5.9. Voor zover De Koper de grondslag van zijn vordering ter comparitie heeft willen wijzigen door te stellen dat De Makelaar niet aan zijn waarschuwingsplicht heeft voldaan, geldt het volgende. Nu ervan moet worden uitgegaan dat De Makelaar niet (uitdrukkelijk) heeft toegezegd dat hij het bod van De Koper niet aan [potentiële kopers B] zou doorgeven, moest De Koper er rekening mee houden dat De Makelaar het bod niet alleen aan de verkopers zou doorgeven maar ook – op hun verzoek – aan [potentiële kopers B]. De Makelaar hoefde daarvoor dus niet te waarschuwen. Daarbij komt dat de verkopers na de inschrijvingsprocedure in zijn gegaan op het bod van een gegadigde die niet mee had gedaan aan die procedure. Daaruit volgt, hetgeen ook voor De Koper kenbaar was, dat de verkopers er geen bezwaar tegen hadden buiten de afgesproken procedure om te kiezen voor het hoogst haalbare bod. De opmerking van De Koper ter comparitie dat hij in de verklaring van De Makelaar (productie 6 van De Makelaar) leest dat verkopers “vonden dat eerst de zaak met mij moest worden opgelost omdat ze doorhadden dat het niet netjes was verlopen” maakt dit niet anders. In de bedoelde verklaring is slechts opgenomen dat de zus behoorlijk met de zaak in haar maag zat, maar dat de broer voor het geld ging en minder moeite met de gang van zaken had.

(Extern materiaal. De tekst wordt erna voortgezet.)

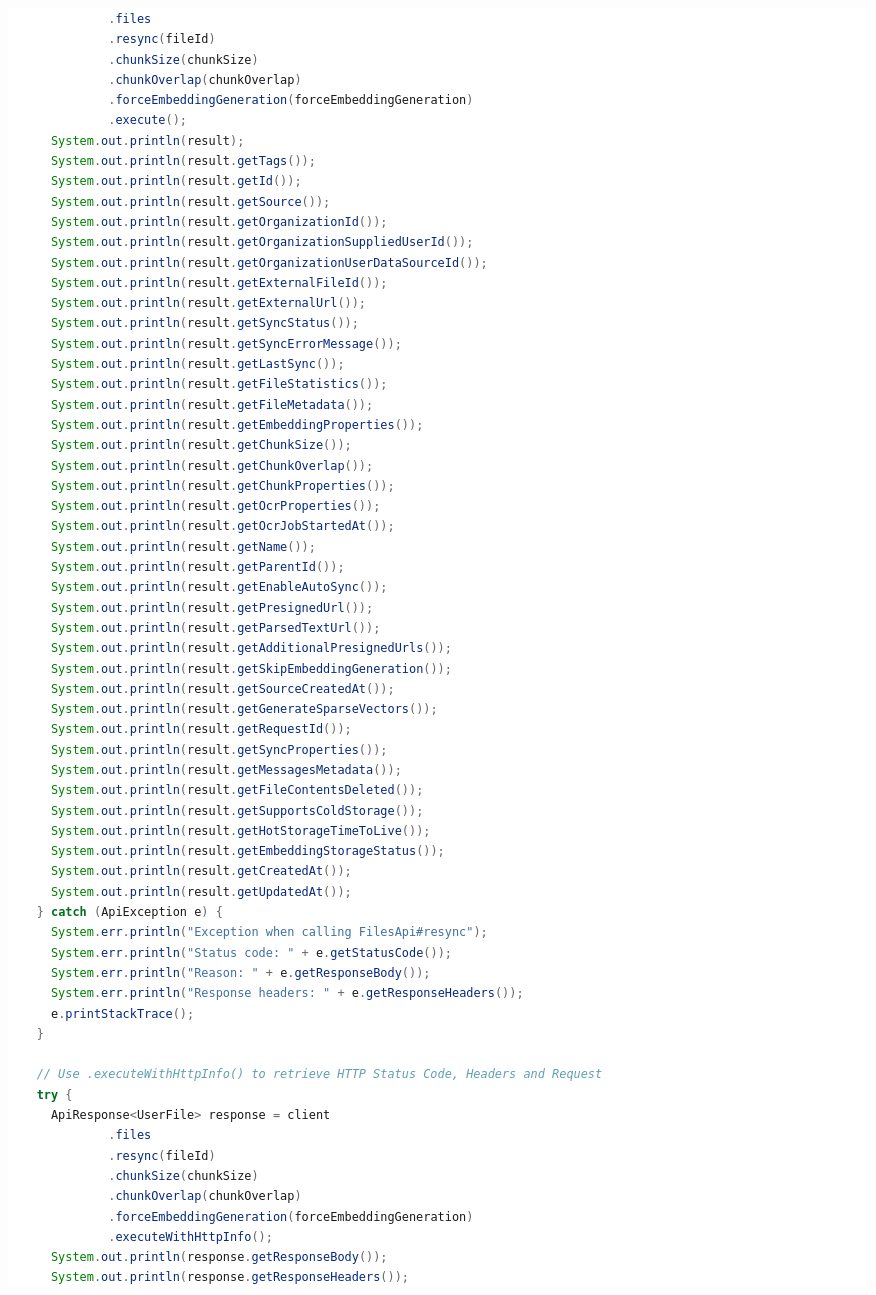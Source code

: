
 ```java
              .files
              .resync(fileId)
              .chunkSize(chunkSize)
              .chunkOverlap(chunkOverlap)
              .forceEmbeddingGeneration(forceEmbeddingGeneration)
              .execute();
      System.out.println(result);
      System.out.println(result.getTags());
      System.out.println(result.getId());
      System.out.println(result.getSource());
      System.out.println(result.getOrganizationId());
      System.out.println(result.getOrganizationSuppliedUserId());
      System.out.println(result.getOrganizationUserDataSourceId());
      System.out.println(result.getExternalFileId());
      System.out.println(result.getExternalUrl());
      System.out.println(result.getSyncStatus());
      System.out.println(result.getSyncErrorMessage());
      System.out.println(result.getLastSync());
      System.out.println(result.getFileStatistics());
      System.out.println(result.getFileMetadata());
      System.out.println(result.getEmbeddingProperties());
      System.out.println(result.getChunkSize());
      System.out.println(result.getChunkOverlap());
      System.out.println(result.getChunkProperties());
      System.out.println(result.getOcrProperties());
      System.out.println(result.getOcrJobStartedAt());
      System.out.println(result.getName());
      System.out.println(result.getParentId());
      System.out.println(result.getEnableAutoSync());
      System.out.println(result.getPresignedUrl());
      System.out.println(result.getParsedTextUrl());
      System.out.println(result.getAdditionalPresignedUrls());
      System.out.println(result.getSkipEmbeddingGeneration());
      System.out.println(result.getSourceCreatedAt());
      System.out.println(result.getGenerateSparseVectors());
      System.out.println(result.getRequestId());
      System.out.println(result.getSyncProperties());
      System.out.println(result.getMessagesMetadata());
      System.out.println(result.getFileContentsDeleted());
      System.out.println(result.getSupportsColdStorage());
      System.out.println(result.getHotStorageTimeToLive());
      System.out.println(result.getEmbeddingStorageStatus());
      System.out.println(result.getCreatedAt());
      System.out.println(result.getUpdatedAt());
    } catch (ApiException e) {
      System.err.println("Exception when calling FilesApi#resync");
      System.err.println("Status code: " + e.getStatusCode());
      System.err.println("Reason: " + e.getResponseBody());
      System.err.println("Response headers: " + e.getResponseHeaders());
      e.printStackTrace();
    }

    // Use .executeWithHttpInfo() to retrieve HTTP Status Code, Headers and Request
    try {
      ApiResponse<UserFile> response = client
              .files
              .resync(fileId)
              .chunkSize(chunkSize)
              .chunkOverlap(chunkOverlap)
              .forceEmbeddingGeneration(forceEmbeddingGeneration)
              .executeWithHttpInfo();
      System.out.println(response.getResponseBody());
      System.out.println(response.getResponseHeaders());
```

5.10. Ter comparitie heeft De Koper ook nog aangevoerd dat De Makelaar zich als makelaar had dienen terug te trekken. Achteraf bezien vindt De Makelaar ook dat dat de beste strategie zou zijn geweest. Dit brengt echter niet met zich dat De Makelaar door dat niet te doen een (zorg)plicht jegens De Koper heeft geschonden. Daarvoor heeft De Koper onvoldoende gesteld.

5.11. Op grond van het bovenstaande kan niet worden aangenomen dat De Makelaar in de gegeven omstandigheden (zie onder 5.5) een verplichting jegens De Koper heeft geschonden door op verzoek van zijn opdrachtgevers aan [potentiële kopers B] door te geven dat een hoger bod was uitgebracht. Hierbij verdient nog opmerking dat De Koper onvoldoende heeft gesteld om aan te kunnen nemen dat De Makelaar (ook) de hoogte van het bod van de De Koper aan [potentiële kopers B] heeft medegedeeld en daardoor onoorbaar heeft meegewerkt aan het opdrijven van de prijs.

5.12. Wel wordt met de tuchtrechter geoordeeld dat de procedure rond de verkoop van de woning zeer ongelukkig is verlopen en dat het optreden van De Makelaar zeker niet de schoonheidsprijs verdient. Een door de tuchtrechter vastgestelde schending van artikel 1 van de erecode, die in wezen een fatsoensnorm behelst, kan echter niet zonder meer tot het oordeel leiden dat De Makelaar onrechtmatig heeft gehandeld. Nog daargelaten dat de tuchtrechter niet heeft overwogen welke specifieke norm De Makelaar heeft overtreden, levert het enkele feit dat De Makelaar een verzoek van De Koper niet heeft kunnen vervullen door andersluidende wensen van zijn opdrachtgevers geen onrechtmatige daad op.

5.13. Het beroep van De Koper op artikel 4 van de erecode faalt eveneens. De Koper wist dat hij niet de enige gegadigde was op het moment dat hij zijn laatste bod uitbracht. De Makelaar heeft hem ook steeds medegedeeld dat en wanneer er andere gegadigden waren.

5.14. De hiervoor genoemde omstandigheden noch de overige feiten en omstandigheden van het geval kunnen tot het oordeel leiden dat De Makelaar jegens De Koper een onrechtmatige daad heeft gepleegd. De vordering zal worden afgewezen.

5.15. Vanwege de ongelukkige gang van zaken, die beide partijen betreuren en waarvoor De Makelaar zijn excuses heeft aangeboden, zullen de kosten tussen partijen worden gecompenseerd zodat elke partij de eigen kosten draagt.

6. De beslissing
De rechtbank

6.1. wijst de vorderingen af,

6.2. compenseert de kosten van deze procedure tussen partijen, in die zin dat iedere partij de eigen kosten draagt.